B.     Syarat-Syarat Profesi Guru
National Education Associatiaon (NEA) (1948) dalam buku Profesi Keguruan menyarankan syarat-syarat profesi guru :
  1. Jabatan yang melibatkam kegiatan intelektual
  2. Jabatan yang menggeluti suatu batang tubuh ilmu yang khusus.
  3. Jabatan yang memerlukan persiapan profesiaonal yang laman.
  4. Jabatan yang memerlukan ‘latihan dalam jabatan’ yang bersinambugan.
  5. Jabatan yang menjanjikan karier hidup dan keanggotaan yang permaen
  6. Jabatan yang menentukan baku (standarnya) sendiri
  7. Jabatan yang lebih mementingkan layanan diatas keuntungan pribadi
  8. Jabatan yang mempuyai organisasi profesional yang kuat dan terjalin erat.
Di samping itu, profesi guru juga memerlukan persyaratan khusus antara lain:
  1. Menuntut adanya keterampilan yang berdasarkan konsep dan teori ilmu pengetahuan yang mendalam.
  2. Menekankan pada suatu keahlian dalam bidang tertentu sesuai dengan bidang profesinya.
  3. Menuntut adanya tingkat pendidikan keguruan yang memadai.
  4. Adanya kepekaan terhadap dampak kemasyarakatan dari pekerjaan yang dilaksanakannya.
  5. Memungkinkan perkembangan sejalan dengan dinamika kehidupan.

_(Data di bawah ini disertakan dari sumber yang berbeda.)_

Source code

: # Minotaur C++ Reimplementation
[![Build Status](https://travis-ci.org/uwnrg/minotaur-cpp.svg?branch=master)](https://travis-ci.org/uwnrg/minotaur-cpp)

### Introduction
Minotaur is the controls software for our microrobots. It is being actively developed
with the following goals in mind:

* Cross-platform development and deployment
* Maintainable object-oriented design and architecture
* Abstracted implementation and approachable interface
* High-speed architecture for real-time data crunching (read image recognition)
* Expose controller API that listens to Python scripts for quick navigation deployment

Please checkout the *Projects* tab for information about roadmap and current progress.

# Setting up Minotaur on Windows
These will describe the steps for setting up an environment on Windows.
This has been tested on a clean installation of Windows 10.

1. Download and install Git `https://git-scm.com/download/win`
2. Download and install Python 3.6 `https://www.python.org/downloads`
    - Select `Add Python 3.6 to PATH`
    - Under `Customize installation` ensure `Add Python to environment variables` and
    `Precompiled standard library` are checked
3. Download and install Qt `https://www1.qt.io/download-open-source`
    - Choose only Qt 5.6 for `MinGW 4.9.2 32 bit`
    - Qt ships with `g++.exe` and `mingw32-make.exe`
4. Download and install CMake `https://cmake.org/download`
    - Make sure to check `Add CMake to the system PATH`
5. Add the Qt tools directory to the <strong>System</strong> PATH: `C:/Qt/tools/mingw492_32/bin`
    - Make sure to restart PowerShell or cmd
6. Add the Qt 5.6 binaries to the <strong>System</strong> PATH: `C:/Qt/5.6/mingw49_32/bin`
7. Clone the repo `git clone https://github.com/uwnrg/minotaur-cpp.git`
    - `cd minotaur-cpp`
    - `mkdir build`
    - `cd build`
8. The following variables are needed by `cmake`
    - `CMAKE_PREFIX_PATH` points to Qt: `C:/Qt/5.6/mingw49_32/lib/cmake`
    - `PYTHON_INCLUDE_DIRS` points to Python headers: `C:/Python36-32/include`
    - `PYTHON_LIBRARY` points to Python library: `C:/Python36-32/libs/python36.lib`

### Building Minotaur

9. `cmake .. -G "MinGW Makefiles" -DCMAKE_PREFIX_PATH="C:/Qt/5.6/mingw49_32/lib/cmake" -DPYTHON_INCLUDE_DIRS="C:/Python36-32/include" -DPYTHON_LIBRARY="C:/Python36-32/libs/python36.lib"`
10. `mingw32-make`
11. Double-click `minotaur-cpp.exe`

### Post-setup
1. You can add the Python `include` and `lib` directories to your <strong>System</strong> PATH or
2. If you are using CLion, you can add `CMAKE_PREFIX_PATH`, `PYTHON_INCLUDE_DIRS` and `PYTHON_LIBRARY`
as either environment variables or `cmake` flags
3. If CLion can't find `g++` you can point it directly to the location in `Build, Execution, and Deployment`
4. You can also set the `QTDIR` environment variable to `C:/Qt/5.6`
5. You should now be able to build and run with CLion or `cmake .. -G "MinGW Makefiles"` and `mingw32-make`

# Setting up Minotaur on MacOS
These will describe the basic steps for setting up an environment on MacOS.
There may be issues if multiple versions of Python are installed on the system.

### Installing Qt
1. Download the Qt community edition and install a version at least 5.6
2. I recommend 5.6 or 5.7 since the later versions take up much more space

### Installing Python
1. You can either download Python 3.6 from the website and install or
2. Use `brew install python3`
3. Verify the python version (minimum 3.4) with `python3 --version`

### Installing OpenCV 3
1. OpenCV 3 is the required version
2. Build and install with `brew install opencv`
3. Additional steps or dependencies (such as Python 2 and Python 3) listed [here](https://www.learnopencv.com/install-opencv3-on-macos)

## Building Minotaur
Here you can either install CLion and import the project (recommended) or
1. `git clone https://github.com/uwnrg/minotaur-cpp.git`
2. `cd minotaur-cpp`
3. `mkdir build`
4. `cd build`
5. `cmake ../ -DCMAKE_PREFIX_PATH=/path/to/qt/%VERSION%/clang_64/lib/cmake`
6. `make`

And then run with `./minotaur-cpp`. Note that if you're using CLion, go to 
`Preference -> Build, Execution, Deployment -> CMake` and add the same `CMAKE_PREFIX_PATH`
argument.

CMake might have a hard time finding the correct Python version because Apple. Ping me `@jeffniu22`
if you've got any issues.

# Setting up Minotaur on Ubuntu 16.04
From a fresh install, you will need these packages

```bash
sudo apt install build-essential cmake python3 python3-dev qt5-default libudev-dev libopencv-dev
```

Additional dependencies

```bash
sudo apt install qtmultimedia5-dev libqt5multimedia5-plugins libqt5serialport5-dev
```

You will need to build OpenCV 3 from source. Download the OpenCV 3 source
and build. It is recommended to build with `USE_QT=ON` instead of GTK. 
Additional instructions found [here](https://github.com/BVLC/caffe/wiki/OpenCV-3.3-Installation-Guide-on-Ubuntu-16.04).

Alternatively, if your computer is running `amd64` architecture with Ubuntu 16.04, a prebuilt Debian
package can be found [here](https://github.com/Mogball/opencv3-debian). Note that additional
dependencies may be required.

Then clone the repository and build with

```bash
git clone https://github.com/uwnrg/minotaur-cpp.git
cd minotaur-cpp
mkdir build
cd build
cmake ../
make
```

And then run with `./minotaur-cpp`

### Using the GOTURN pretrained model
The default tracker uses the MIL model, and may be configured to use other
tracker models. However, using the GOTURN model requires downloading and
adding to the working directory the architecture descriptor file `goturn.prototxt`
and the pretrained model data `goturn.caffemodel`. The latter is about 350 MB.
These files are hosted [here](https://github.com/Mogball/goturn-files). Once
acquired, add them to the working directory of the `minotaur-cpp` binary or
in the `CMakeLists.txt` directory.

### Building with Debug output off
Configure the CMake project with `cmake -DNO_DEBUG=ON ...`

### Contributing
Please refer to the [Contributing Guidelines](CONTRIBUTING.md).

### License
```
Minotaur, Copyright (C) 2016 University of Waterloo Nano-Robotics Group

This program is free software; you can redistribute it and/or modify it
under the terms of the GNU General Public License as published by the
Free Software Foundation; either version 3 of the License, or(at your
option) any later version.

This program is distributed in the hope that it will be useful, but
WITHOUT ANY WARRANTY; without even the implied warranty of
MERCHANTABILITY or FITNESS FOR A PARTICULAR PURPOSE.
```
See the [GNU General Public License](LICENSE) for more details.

Atas dasar persyaratan tersebut, maka jabatan professional seorang guru harus ditempuh melalui jenjang pendidikan yang khusus mempersiapkan jabatan itu. Demikian pula dengan profesi guru, yang mana harus ditempuh melalui jenjang pendidikan, seperti Pendidikan Guru Sekolah Dasar (PGSD), IKIP dan Fakultas Keguruan di luar lembaga IKIP lainnya.
Ada dua pendapat agak mirip yang menjelaskan syarat-syarat guru sebagai profesi. Kedua pendapat tersebut dapat dijelaskan dalam tabel berikut.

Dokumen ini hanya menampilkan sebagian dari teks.